• [WHAT THE EXERCISE ASKS]
In the listing beneath this line, copy exactly the lines starting with the one containing "R \cap B| \\" and going on through the one containing "data preparation, the".

[[ PROVIDED MATERIAL open ]]

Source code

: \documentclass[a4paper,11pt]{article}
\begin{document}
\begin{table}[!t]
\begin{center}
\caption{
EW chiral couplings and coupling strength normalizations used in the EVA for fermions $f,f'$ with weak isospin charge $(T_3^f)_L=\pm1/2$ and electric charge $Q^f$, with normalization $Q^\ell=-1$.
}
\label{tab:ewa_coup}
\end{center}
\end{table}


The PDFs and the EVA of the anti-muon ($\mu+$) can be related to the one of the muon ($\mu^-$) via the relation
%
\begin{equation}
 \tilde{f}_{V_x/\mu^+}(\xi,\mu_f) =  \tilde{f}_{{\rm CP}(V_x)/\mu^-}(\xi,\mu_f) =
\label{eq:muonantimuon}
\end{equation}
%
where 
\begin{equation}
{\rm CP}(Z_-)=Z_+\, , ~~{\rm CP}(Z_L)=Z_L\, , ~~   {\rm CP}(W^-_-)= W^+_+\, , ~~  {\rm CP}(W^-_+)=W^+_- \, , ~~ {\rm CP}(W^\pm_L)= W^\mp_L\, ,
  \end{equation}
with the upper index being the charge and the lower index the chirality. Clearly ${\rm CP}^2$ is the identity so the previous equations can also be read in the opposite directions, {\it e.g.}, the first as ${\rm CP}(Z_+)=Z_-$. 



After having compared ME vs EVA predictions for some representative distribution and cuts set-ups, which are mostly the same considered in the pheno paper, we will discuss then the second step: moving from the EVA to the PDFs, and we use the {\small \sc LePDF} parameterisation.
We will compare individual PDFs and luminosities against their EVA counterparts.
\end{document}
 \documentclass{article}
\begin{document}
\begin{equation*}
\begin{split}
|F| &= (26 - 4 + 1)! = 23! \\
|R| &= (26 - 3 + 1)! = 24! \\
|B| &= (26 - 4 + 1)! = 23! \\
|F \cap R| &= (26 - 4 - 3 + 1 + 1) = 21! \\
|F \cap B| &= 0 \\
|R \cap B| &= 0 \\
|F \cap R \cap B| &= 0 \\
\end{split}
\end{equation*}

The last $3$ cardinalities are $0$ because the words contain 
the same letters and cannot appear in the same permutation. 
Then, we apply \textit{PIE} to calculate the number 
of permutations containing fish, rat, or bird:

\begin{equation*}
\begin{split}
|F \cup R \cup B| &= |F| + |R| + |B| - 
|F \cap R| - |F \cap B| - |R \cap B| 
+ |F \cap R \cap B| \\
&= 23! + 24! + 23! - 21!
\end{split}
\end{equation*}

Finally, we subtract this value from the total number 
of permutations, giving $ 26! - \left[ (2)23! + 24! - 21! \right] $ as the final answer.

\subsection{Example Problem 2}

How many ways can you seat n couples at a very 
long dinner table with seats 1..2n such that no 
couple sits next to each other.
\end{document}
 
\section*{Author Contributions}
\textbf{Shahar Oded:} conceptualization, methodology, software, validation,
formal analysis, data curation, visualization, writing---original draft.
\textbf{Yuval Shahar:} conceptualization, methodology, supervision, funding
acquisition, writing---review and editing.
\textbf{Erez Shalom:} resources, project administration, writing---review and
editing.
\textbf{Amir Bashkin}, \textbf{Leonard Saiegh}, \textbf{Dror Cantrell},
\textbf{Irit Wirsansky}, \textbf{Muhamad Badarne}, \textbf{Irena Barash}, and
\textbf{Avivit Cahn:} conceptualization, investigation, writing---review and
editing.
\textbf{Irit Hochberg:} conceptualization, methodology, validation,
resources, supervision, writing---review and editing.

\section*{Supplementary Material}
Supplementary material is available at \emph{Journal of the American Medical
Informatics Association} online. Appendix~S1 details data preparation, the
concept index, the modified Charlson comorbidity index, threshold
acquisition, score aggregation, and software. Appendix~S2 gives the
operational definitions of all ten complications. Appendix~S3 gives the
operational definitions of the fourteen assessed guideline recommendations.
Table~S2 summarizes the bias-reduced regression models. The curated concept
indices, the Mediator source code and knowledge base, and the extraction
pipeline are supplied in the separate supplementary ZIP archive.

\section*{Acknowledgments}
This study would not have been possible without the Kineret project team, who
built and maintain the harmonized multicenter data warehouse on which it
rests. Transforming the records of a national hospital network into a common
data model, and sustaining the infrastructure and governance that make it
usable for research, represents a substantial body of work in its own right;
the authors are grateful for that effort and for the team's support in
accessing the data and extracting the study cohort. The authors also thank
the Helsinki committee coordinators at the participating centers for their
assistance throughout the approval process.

[[ PROVIDED MATERIAL closed ]]

• [YOUR RESPONSE]
+ |F \cap R \cap B| \\
&= 23! + 24! + 23! - 21!
\end{split}
\end{equation*}

Finally, we subtract this value from the total number 
of permutations, giving $ 26! - \left[ (2)23! + 24! - 21! \right] $ as the final answer.

\subsection{Example Problem 2}

How many ways can you seat n couples at a very 
long dinner table with seats 1..2n such that no 
couple sits next to each other.
\end{document}
 
\section*{Author Contributions}
\textbf{Shahar Oded:} conceptualization, methodology, software, validation,
formal analysis, data curation, visualization, writing---original draft.
\textbf{Yuval Shahar:} conceptualization, methodology, supervision, funding
acquisition, writing---review and editing.
\textbf{Erez Shalom:} resources, project administration, writing---review and
editing.
\textbf{Amir Bashkin}, \textbf{Leonard Saiegh}, \textbf{Dror Cantrell},
\textbf{Irit Wirsansky}, \textbf{Muhamad Badarne}, \textbf{Irena Barash}, and
\textbf{Avivit Cahn:} conceptualization, investigation, writing---review and
editing.
\textbf{Irit Hochberg:} conceptualization, methodology, validation,
resources, supervision, writing---review and editing.

\section*{Supplementary Material}
Supplementary material is available at \emph{Journal of the American Medical
Informatics Association} online. Appendix~S1 details data preparation, the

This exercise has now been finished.